Any logical and halfway intelligent human can figure out for himself or herself that the economy didn’t go from near death on Dec. 31 to rosy-cheeked and briskly walking starting Jan. 1.

So let me go back to my Dec. 10, 2015, column: “The GDP in the first quarter could be a real shocker. To understand why, you need to know a little about seasonal adjustments, the other little statistical trick that makes data go up and down magically.”

Seasonal adjustments look back five years to see what’s normal for a particular time of the year, with the most recent years carrying the most weight in the calculation.

The first quarter of 2014 grew by an annualized rate of 0.6 percent, and the first quarter of 2015 fell by 0.9 percent because of horrible weather both years. So the seasonal adjustment program this winter might be tricked into thinking that those reduced levels of growth are normal.

“If the weather happens to be better in early 2016, a more normal period of growth could end up looking better in the government statistics than it is in reality. If this happens, there will be howling for another rate hike even if the [January] employment figures are crappy,” I wrote on Dec. 10.

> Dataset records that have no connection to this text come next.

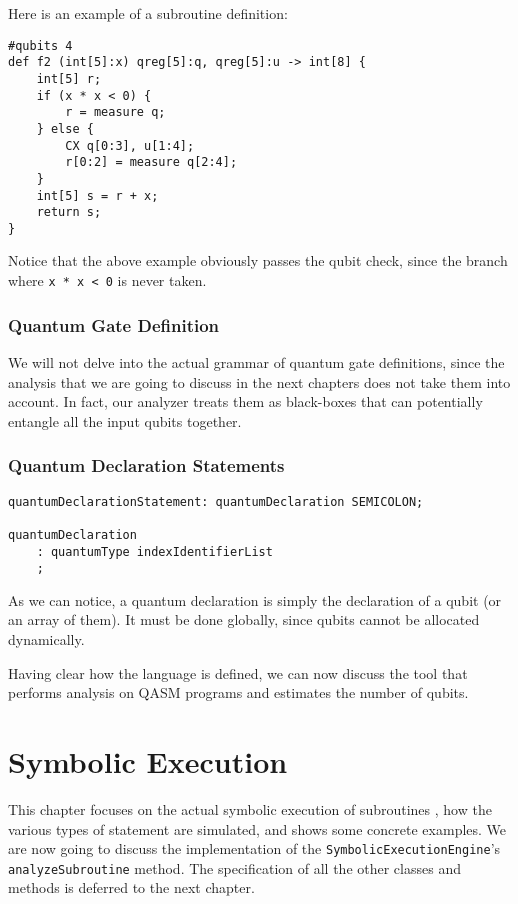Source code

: \documentclass[12pt,a4paper]{report}
\theoremstyle{definition}
\theoremstyle{definition}
\theoremstyle{definition}
\begin{document}
\pagebreak

Here is an example of a subroutine definition:
\begin{lstlisting}
#qubits 4
def f2 (int[5]:x) qreg[5]:q, qreg[5]:u -> int[8] {
    int[5] r;
    if (x * x < 0) {
        r = measure q;
    } else {
        CX q[0:3], u[1:4];
        r[0:2] = measure q[2:4];
    }
    int[5] s = r + x;
    return s;
}
\end{lstlisting}

Notice that the above example obviously passes the qubit check, since the branch where \texttt{x * x < 0} is never taken.\\

\subsection{Quantum Gate Definition}
We will not delve into the actual grammar of quantum gate definitions, since the analysis that we are going to discuss in the next chapters does not take them into account. In fact, our analyzer treats them as black-boxes that can potentially entangle all the input qubits together.


\subsection{Quantum Declaration Statements}
\begin{lstlisting}
quantumDeclarationStatement: quantumDeclaration SEMICOLON;

quantumDeclaration
    : quantumType indexIdentifierList
    ;
\end{lstlisting}
As we can notice, a quantum declaration is simply the declaration of a qubit (or an array of them). It must be done globally, since qubits cannot be allocated dynamically.

Having clear how the language is defined, we can now discuss the tool that performs analysis on QASM programs and estimates the number of qubits.





\chapter{Symbolic Execution}
This chapter focuses on the actual symbolic execution of subroutines \cite{SurveySymExec-CSUR18}, how the various types of statement are simulated, and shows some concrete examples.
We are now going to discuss the implementation of the \texttt{SymbolicExecutionEngine}'s \texttt{analyzeSubroutine} method. The specification of all the other classes and methods is deferred to the next chapter.
\end{document}
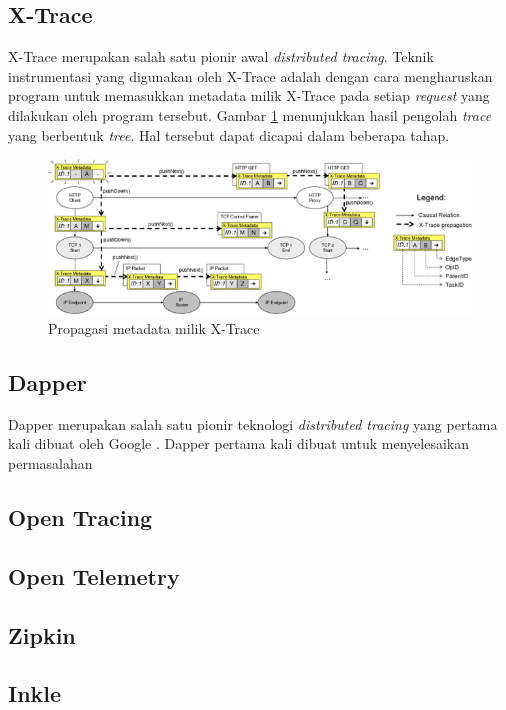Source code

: \subsection{X-Trace}

X-Trace \citep{xtrace} merupakan salah satu pionir awal \textit{distributed tracing}. Teknik instrumentasi yang digunakan oleh X-Trace adalah dengan cara mengharuskan program untuk memasukkan metadata milik X-Trace pada setiap \textit{request} yang dilakukan oleh program tersebut. Gambar \ref{ch2-xtrace-1} menunjukkan hasil pengolah \textit{trace} yang berbentuk \textit{tree}. Hal tersebut dapat dicapai dalam beberapa tahap.
\begin{figure}[htb]
	\centering
	\includegraphics[width=1\textwidth]{resources/ch2/xtr-1.png}
	\caption{Propagasi metadata milik X-Trace \citep{xtrace}}
	\label{ch2-xtrace-1}
\end{figure}


\subsection{Dapper}

Dapper merupakan salah satu pionir teknologi \textit{distributed tracing} yang pertama kali dibuat oleh Google \citep{dapper-paper}. Dapper pertama kali dibuat untuk menyelesaikan permasalahan 

\subsection{Open Tracing}

\subsection{Open Telemetry}

\subsection{Zipkin}

\subsection{Inkle}

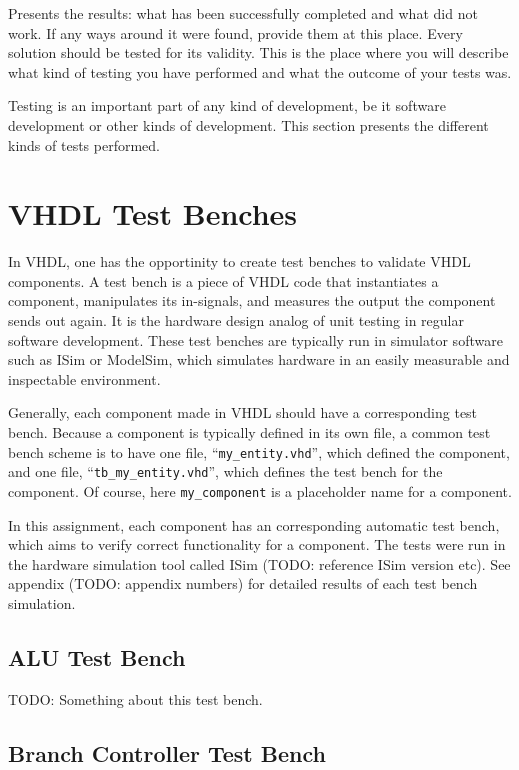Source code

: Presents the results: what has been successfully completed and what did not work.
If any ways around it were found, provide them at this place.
Every solution should be tested for its validity.
This is the place where you will describe what kind of testing you have performed and what the outcome of your tests was.

Testing is an important part of any kind of development, be it software development or other kinds of development.
This section presents the different kinds of tests performed.

\section{VHDL Test Benches}

In VHDL, one has the opportinity to create test benches to validate VHDL components.
A test bench is a piece of VHDL code that instantiates a component, manipulates its in-signals, and measures the output the component sends out again.
It is the hardware design analog of unit testing in regular software development.
These test benches are typically run in simulator software such as ISim or ModelSim, which simulates hardware in an easily measurable and inspectable environment.

Generally, each component made in VHDL should have a corresponding test bench.
Because a component is typically defined in its own file, a common test bench scheme is to have one file, ``\texttt{my\_entity.vhd}'', which defined the component, and one file, ``\texttt{tb\_my\_entity.vhd}'', which defines the test bench for the component.
Of course, here \texttt{my\_component} is a placeholder name for a component.

In this assignment, each component has an corresponding automatic test bench, which aims to verify correct functionality for a component.
The tests were run in the hardware simulation tool called ISim (TODO: reference ISim version etc).
See appendix (TODO: appendix numbers) for detailed results of each test bench simulation.

\subsection{ALU Test Bench}

TODO: Something about this test bench.

\subsection{Branch Controller Test Bench}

The January employment data were crappy and the weather is better in the first two months of this year than it was for the same period in 2014 and 2015.

That Atlanta Fed projection was increased recently to 2.6 percent because the Census Bureau said retail sales growth had increased by 3.2 percent in January.

But sales really didn’t grow that much. Growth in retail sales was only 1.44 percent before the whacky seasonal adjustments took hold.

The huge difference between the 3.2 percent seasonally adjusted retail sales growth and the real growth of 1.44 percent probably occurred because the two previous bad winters caused Census’s computers to expect very little improvement.

This same fake-out will probably occur with all government statistics this winter. Worse, the Atlanta Fed probably places its own seasonal adjustments on top of the adjustments it gets from various government agencies.

Back to my point: The markets should soon be experiencing whiplash after trying to figure out whether the Fed will raise interest rates because of the suddenly upbeat data.

I’m sticking with my original prediction: I think the misleading economic data, including the usual boost in reported job creation in the spring, will give the Fed enough of an excuse to raise rates. But it won’t do so until early summer.

Then, by mid-summer, the next twist happens in the story. But I’ll save that until later.